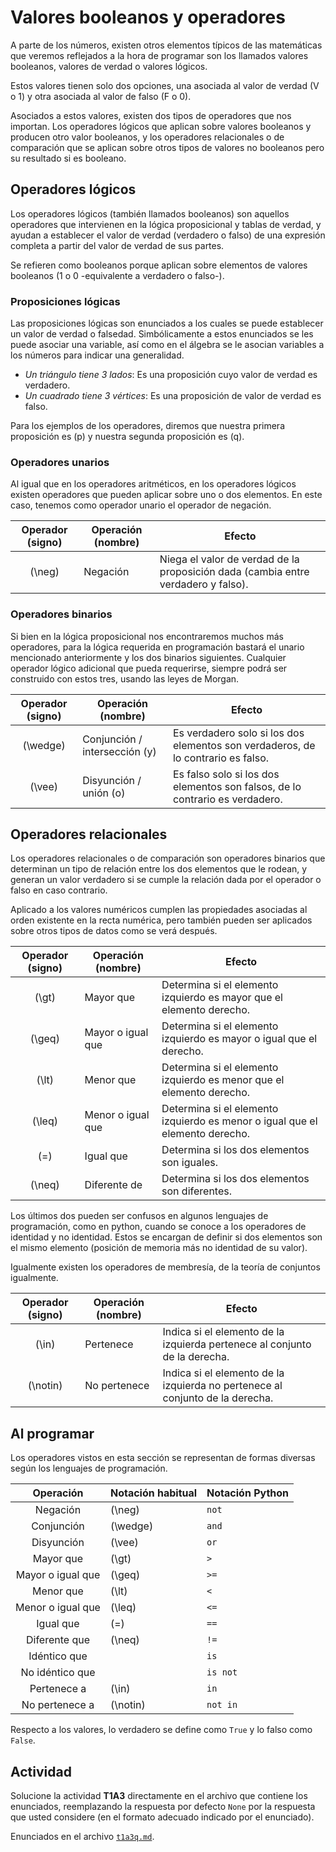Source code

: # Valores booleanos y operadores

A parte de los números, existen otros elementos típicos de las matemáticas que veremos reflejados a la hora de programar son los llamados valores booleanos, valores de verdad o valores lógicos.  

Estos valores tienen solo dos opciones, una asociada al valor de verdad (V o 1) y otra asociada al valor de falso (F o 0).  

Asociados a estos valores, existen dos tipos de operadores que nos importan. Los operadores lógicos que aplican sobre valores booleanos y producen otro valor booleanos, y los operadores relacionales o de comparación que se aplican sobre otros tipos de valores no booleanos pero su resultado si es booleano.  

## Operadores lógicos

Los operadores lógicos (también llamados booleanos) son aquellos operadores que intervienen en la lógica proposicional y tablas de verdad, y ayudan a establecer el valor de verdad (verdadero o falso) de una expresión completa a partir del valor de verdad de sus partes.  

Se refieren como booleanos porque aplican sobre elementos de valores booleanos (1 o 0 -equivalente a verdadero o falso-).  

### Proposiciones lógicas

Las proposiciones lógicas son enunciados a los cuales se puede establecer un valor de verdad o falsedad. Simbólicamente a estos enunciados se les puede asociar una variable, así como en el álgebra se le asocian variables a los números para indicar una generalidad.  

+   _Un triángulo tiene 3 lados_: Es una proposición cuyo valor de verdad es verdadero.  
+   _Un cuadrado tiene 3 vértices_: Es una proposición de valor de verdad es falso.  

Para los ejemplos de los operadores, diremos que nuestra primera proposición es \(p\) y nuestra segunda proposición es \(q\).  

### Operadores unarios

Al igual que en los operadores aritméticos, en los operadores lógicos existen operadores que pueden aplicar sobre uno o dos elementos. En este caso, tenemos como operador unario el operador de negación.  

| Operador (signo) | Operación (nombre) | Efecto |  
|:---:|---|---|  
| \(\neg\) | Negación | Niega el valor de verdad de la proposición dada (cambia entre verdadero y falso). |  

### Operadores binarios

Si bien en la lógica proposicional nos encontraremos muchos más operadores, para la lógica requerida en programación bastará el unario mencionado anteriormente y los dos binarios siguientes. Cualquier operador lógico adicional que pueda requerirse, siempre podrá ser construido con estos tres, usando las leyes de Morgan.  

| Operador (signo) | Operación (nombre) | Efecto |  
|:---:|---|---|
| \(\wedge\) | Conjunción / intersección (y) | Es verdadero solo si los dos elementos son verdaderos, de lo contrario es falso. |
| \(\vee\) | Disyunción / unión (o) | Es falso solo si los dos elementos son falsos, de lo contrario es verdadero. |

## Operadores relacionales

Los operadores relacionales o de comparación son operadores binarios que determinan un tipo de relación entre los dos elementos que le rodean, y generan un valor verdadero si se cumple la relación dada por el operador o falso en caso contrario.  

Aplicado a los valores numéricos cumplen las propiedades asociadas al orden existente en la recta numérica, pero también pueden ser aplicados sobre otros tipos de datos como se verá después.  

| Operador (signo) | Operación (nombre) | Efecto |  
|:---:|---|---|  
| \(\gt\) | Mayor que | Determina si el elemento izquierdo es mayor que el elemento derecho. |  
| \(\geq\) | Mayor o igual que | Determina si el elemento izquierdo es mayor o igual que el derecho. |  
| \(\lt\) | Menor que | Determina si el elemento izquierdo es menor que el elemento derecho. |  
| \(\leq\) | Menor o igual que | Determina si el elemento izquierdo es menor o igual que el elemento derecho. |  
| \(=\) | Igual que | Determina si los dos elementos son iguales. |  
| \(\neq\) | Diferente de | Determina si los dos elementos son diferentes. |  

Los últimos dos pueden ser confusos en algunos lenguajes de programación, como en python, cuando se conoce a los operadores de identidad y no identidad. Estos se encargan de definir si dos elementos son el mismo elemento (posición de memoria más no identidad de su valor).  

Igualmente existen los operadores de membresía, de la teoría de conjuntos igualmente.  

| Operador (signo) | Operación (nombre) | Efecto |  
|:---:|---|---|  
| \(\in\) | Pertenece | Indica si el elemento de la izquierda pertenece al conjunto de la derecha. |  
| \(\notin\) | No pertenece | Indica si el elemento de la izquierda no pertenece al conjunto de la derecha. |  

## Al programar

Los operadores vistos en esta sección se representan de formas diversas según los lenguajes de programación.  

| Operación | Notación habitual | Notación Python |  
|:---:|---|---|  
| Negación | \(\neg\) | `not` |
| Conjunción | \(\wedge\) | `and` |
| Disyunción | \(\vee\) | `or` |
| Mayor que | \(\gt\) | `>` |
| Mayor o igual que | \(\geq\) | `>=` |
| Menor que | \(\lt\) | `<` |
| Menor o igual que | \(\leq\) | `<=` |
| Igual que | \(=\) | `==` |
| Diferente que | \(\neq\) | `!=` |
| Idéntico que | | `is` |
| No idéntico que | | `is not` |
| Pertenece a | \(\in\) | `in` |
| No pertenece a | \(\notin\) | `not in` |  

Respecto a los valores, lo verdadero se define como `True` y lo falso como `False`.  


## Actividad

Solucione la actividad __T1A3__ directamente en el archivo que contiene los enunciados, reemplazando la respuesta por defecto `None` por la respuesta que usted considere (en el formato adecuado indicado por el enunciado).  

Enunciados en el archivo [`t1a3q.md`](../actividades/t1a3q.md).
****************************************
» **Exercise prompt**
Respond with a number only, the count of lines in the entries where the string "lógicos" occurs.

» **Reply to the exercise**
5